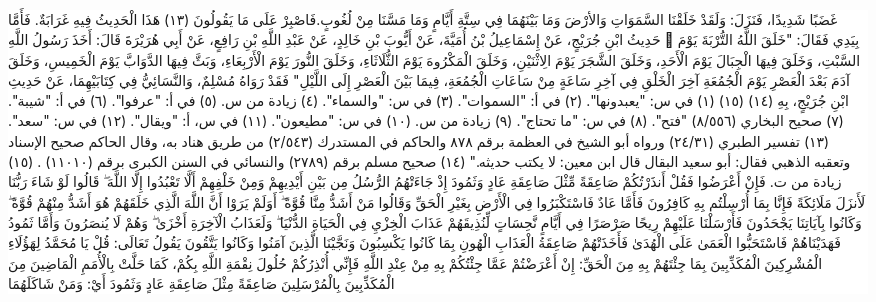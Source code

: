 غَضَبًا شَدِيدًا، فَنَزَلَ:
وَلَقَدْ خَلَقْنَا السَّمَوَاتِ وَالأرْضَ وَمَا بَيْنَهُمَا فِي سِتَّةِ أَيَّامٍ وَمَا مَسَّنَا مِنْ لُغُوبٍ.فَاصْبِرْ عَلَى مَا يَقُولُونَ
(١٣)
هَذَا الْحَدِيثُ فِيهِ غَرَابَةٌ. فَأَمَّا حَدِيثُ ابْنِ جُرَيْجٍ، عَنْ إِسْمَاعِيلُ بْنُ أُمَيَّةَ، عَنْ أَيُّوبَ بْنِ خَالِدٍ، عَنْ عَبْدِ اللَّهِ بْنِ رَافِعٍ، عَنْ أَبِي هُرَيْرَةَ قَالَ: أَخَذَ رَسُولُ اللَّهِ

بِيَدِي فَقَالَ: "خَلَقَ اللَّهُ التُّرْبَةَ يَوْمَ السَّبْتِ، وَخَلَقَ فِيهَا الْجِبَالَ يَوْمَ الْأَحَدِ، وَخَلَقَ الشَّجَرَ يَوْمَ الِاثْنَيْنِ، وَخَلَقَ الْمَكْرُوهَ يَوْمَ الثُّلَاثَاءِ، وَخَلَقَ النُّورَ يَوْمَ الْأَرْبِعَاءِ، وَبَثَّ فِيهَا الدَّوَابَّ يَوْمَ الْخَمِيسِ، وَخَلَقَ آدَمَ بَعْدَ الْعَصْرِ يَوْمَ الْجُمُعَةِ آخِرَ الْخَلْقِ فِي آخِرِ سَاعَةٍ مِنْ سَاعَاتِ الْجُمُعَةِ، فِيمَا بَيْنَ الْعَصْرِ إِلَى اللَّيْلِ" فَقَدْ رَوَاهُ مُسْلِمٌ، وَالنَّسَائِيُّ فِي كِتَابَيْهِمَا، عَنْ حَدِيثِ ابْنِ جُرَيْجٍ، بِهِ
(١٤)
(١٥)
(١)
في س: "يعبدونها".
(٢)
في أ: "السموات".
(٣)
في س: "والسماء".
(٤)
زيادة من س.
(٥)
في أ: "عرفوا".
(٦)
في أ: "شيبة".
(٧)
صحيح البخاري (٨/٥٥٦) "فتح".
(٨)
في س: "ما تحتاج".
(٩)
زيادة من س.
(١٠)
في س: "مطيعون".
(١١)
في س، أ: "ويقال".
(١٢)
في س: "سعد".
(١٣)
تفسير الطبري (٢٤/٣١) ورواه أبو الشيخ في العظمة برقم ٨٧٨ والحاكم في المستدرك (٢/٥٤٣) من طريق هناد به، وقال الحاكم صحيح الإسناد وتعقبه الذهبي فقال: أبو سعيد البقال قال ابن معين: لا يكتب حديثه."
(١٤)
صحيح مسلم برقم (٢٧٨٩) والنسائي في السنن الكبرى برقم (١١٠١٠) .
(١٥)
زيادة من ت.
فَإِنْ أَعْرَضُوا فَقُلْ أَنذَرْتُكُمْ صَاعِقَةً مِّثْلَ صَاعِقَةِ عَادٍ وَثَمُودَ
إِذْ جَاءَتْهُمُ الرُّسُلُ مِن بَيْنِ أَيْدِيهِمْ وَمِنْ خَلْفِهِمْ أَلَّا تَعْبُدُوا إِلَّا اللَّهَ ۖ قَالُوا لَوْ شَاءَ رَبُّنَا لَأَنزَلَ مَلَائِكَةً فَإِنَّا بِمَا أُرْسِلْتُم بِهِ كَافِرُونَ
فَأَمَّا عَادٌ فَاسْتَكْبَرُوا فِي الْأَرْضِ بِغَيْرِ الْحَقِّ وَقَالُوا مَنْ أَشَدُّ مِنَّا قُوَّةً ۖ أَوَلَمْ يَرَوْا أَنَّ اللَّهَ الَّذِي خَلَقَهُمْ هُوَ أَشَدُّ مِنْهُمْ قُوَّةً ۖ وَكَانُوا بِآيَاتِنَا يَجْحَدُونَ
فَأَرْسَلْنَا عَلَيْهِمْ رِيحًا صَرْصَرًا فِي أَيَّامٍ نَّحِسَاتٍ لِّنُذِيقَهُمْ عَذَابَ الْخِزْيِ فِي الْحَيَاةِ الدُّنْيَا ۖ وَلَعَذَابُ الْآخِرَةِ أَخْزَىٰ ۖ وَهُمْ لَا يُنصَرُونَ
وَأَمَّا ثَمُودُ فَهَدَيْنَاهُمْ فَاسْتَحَبُّوا الْعَمَىٰ عَلَى الْهُدَىٰ فَأَخَذَتْهُمْ صَاعِقَةُ الْعَذَابِ الْهُونِ بِمَا كَانُوا يَكْسِبُونَ
وَنَجَّيْنَا الَّذِينَ آمَنُوا وَكَانُوا يَتَّقُونَ
يَقُولُ تَعَالَى: قُلْ يَا مُحَمَّدُ لِهَؤُلَاءِ الْمُشْرِكِينَ الْمُكَذِّبِينَ بِمَا جِئْتَهُمْ بِهِ مِنَ الْحَقِّ: إِنْ أَعْرَضْتُمْ عَمَّا جِئْتُكُمْ بِهِ مِنْ عِنْدِ اللَّهِ فَإِنِّي أُنْذِرُكُمْ حُلُولَ نِقْمَةِ اللَّهِ بِكُمْ، كَمَا حَلَّتْ بِالْأُمَمِ الْمَاضِينَ مِنَ الْمُكَذِّبِينَ بِالْمُرْسَلِينَ
صَاعِقَةً مِثْلَ صَاعِقَةِ عَادٍ وَثَمُودَ
أَيْ: وَمَنْ شَاكَلَهُمَا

+++++

**Activity**
Every record should be duplicated exactly, though any picture in it must be left out.

**Solved exercise**
Source code

: غَضَبًا شَدِيدًا، فَنَزَلَ:
وَلَقَدْ خَلَقْنَا السَّمَوَاتِ وَالأرْضَ وَمَا بَيْنَهُمَا فِي سِتَّةِ أَيَّامٍ وَمَا مَسَّنَا مِنْ لُغُوبٍ.فَاصْبِرْ عَلَى مَا يَقُولُونَ
(١٣)
هَذَا الْحَدِيثُ فِيهِ غَرَابَةٌ. فَأَمَّا حَدِيثُ ابْنِ جُرَيْجٍ، عَنْ إِسْمَاعِيلُ بْنُ أُمَيَّةَ، عَنْ أَيُّوبَ بْنِ خَالِدٍ، عَنْ عَبْدِ اللَّهِ بْنِ رَافِعٍ، عَنْ أَبِي هُرَيْرَةَ قَالَ: أَخَذَ رَسُولُ اللَّهِ

بِيَدِي فَقَالَ: "خَلَقَ اللَّهُ التُّرْبَةَ يَوْمَ السَّبْتِ، وَخَلَقَ فِيهَا الْجِبَالَ يَوْمَ الْأَحَدِ، وَخَلَقَ الشَّجَرَ يَوْمَ الِاثْنَيْنِ، وَخَلَقَ الْمَكْرُوهَ يَوْمَ الثُّلَاثَاءِ، وَخَلَقَ النُّورَ يَوْمَ الْأَرْبِعَاءِ، وَبَثَّ فِيهَا الدَّوَابَّ يَوْمَ الْخَمِيسِ، وَخَلَقَ آدَمَ بَعْدَ الْعَصْرِ يَوْمَ الْجُمُعَةِ آخِرَ الْخَلْقِ فِي آخِرِ سَاعَةٍ مِنْ سَاعَاتِ الْجُمُعَةِ، فِيمَا بَيْنَ الْعَصْرِ إِلَى اللَّيْلِ" فَقَدْ رَوَاهُ مُسْلِمٌ، وَالنَّسَائِيُّ فِي كِتَابَيْهِمَا، عَنْ حَدِيثِ ابْنِ جُرَيْجٍ، بِهِ
(١٤)
(١٥)
(١)
في س: "يعبدونها".
(٢)
في أ: "السموات".
(٣)
في س: "والسماء".
(٤)
زيادة من س.
(٥)
في أ: "عرفوا".
(٦)
في أ: "شيبة".
(٧)
صحيح البخاري (٨/٥٥٦) "فتح".
(٨)
في س: "ما تحتاج".
(٩)
زيادة من س.
(١٠)
في س: "مطيعون".
(١١)
في س، أ: "ويقال".
(١٢)
في س: "سعد".
(١٣)
تفسير الطبري (٢٤/٣١) ورواه أبو الشيخ في العظمة برقم ٨٧٨ والحاكم في المستدرك (٢/٥٤٣) من طريق هناد به، وقال الحاكم صحيح الإسناد وتعقبه الذهبي فقال: أبو سعيد البقال قال ابن معين: لا يكتب حديثه."
(١٤)
صحيح مسلم برقم (٢٧٨٩) والنسائي في السنن الكبرى برقم (١١٠١٠) .
(١٥)
زيادة من ت.
فَإِنْ أَعْرَضُوا فَقُلْ أَنذَرْتُكُمْ صَاعِقَةً مِّثْلَ صَاعِقَةِ عَادٍ وَثَمُودَ
إِذْ جَاءَتْهُمُ الرُّسُلُ مِن بَيْنِ أَيْدِيهِمْ وَمِنْ خَلْفِهِمْ أَلَّا تَعْبُدُوا إِلَّا اللَّهَ ۖ قَالُوا لَوْ شَاءَ رَبُّنَا لَأَنزَلَ مَلَائِكَةً فَإِنَّا بِمَا أُرْسِلْتُم بِهِ كَافِرُونَ
فَأَمَّا عَادٌ فَاسْتَكْبَرُوا فِي الْأَرْضِ بِغَيْرِ الْحَقِّ وَقَالُوا مَنْ أَشَدُّ مِنَّا قُوَّةً ۖ أَوَلَمْ يَرَوْا أَنَّ اللَّهَ الَّذِي خَلَقَهُمْ هُوَ أَشَدُّ مِنْهُمْ قُوَّةً ۖ وَكَانُوا بِآيَاتِنَا يَجْحَدُونَ
فَأَرْسَلْنَا عَلَيْهِمْ رِيحًا صَرْصَرًا فِي أَيَّامٍ نَّحِسَاتٍ لِّنُذِيقَهُمْ عَذَابَ الْخِزْيِ فِي الْحَيَاةِ الدُّنْيَا ۖ وَلَعَذَابُ الْآخِرَةِ أَخْزَىٰ ۖ وَهُمْ لَا يُنصَرُونَ
وَأَمَّا ثَمُودُ فَهَدَيْنَاهُمْ فَاسْتَحَبُّوا الْعَمَىٰ عَلَى الْهُدَىٰ فَأَخَذَتْهُمْ صَاعِقَةُ الْعَذَابِ الْهُونِ بِمَا كَانُوا يَكْسِبُونَ
وَنَجَّيْنَا الَّذِينَ آمَنُوا وَكَانُوا يَتَّقُونَ
يَقُولُ تَعَالَى: قُلْ يَا مُحَمَّدُ لِهَؤُلَاءِ الْمُشْرِكِينَ الْمُكَذِّبِينَ بِمَا جِئْتَهُمْ بِهِ مِنَ الْحَقِّ: إِنْ أَعْرَضْتُمْ عَمَّا جِئْتُكُمْ بِهِ مِنْ عِنْدِ اللَّهِ فَإِنِّي أُنْذِرُكُمْ حُلُولَ نِقْمَةِ اللَّهِ بِكُمْ، كَمَا حَلَّتْ بِالْأُمَمِ الْمَاضِينَ مِنَ الْمُكَذِّبِينَ بِالْمُرْسَلِينَ
صَاعِقَةً مِثْلَ صَاعِقَةِ عَادٍ وَثَمُودَ
أَيْ: وَمَنْ شَاكَلَهُمَا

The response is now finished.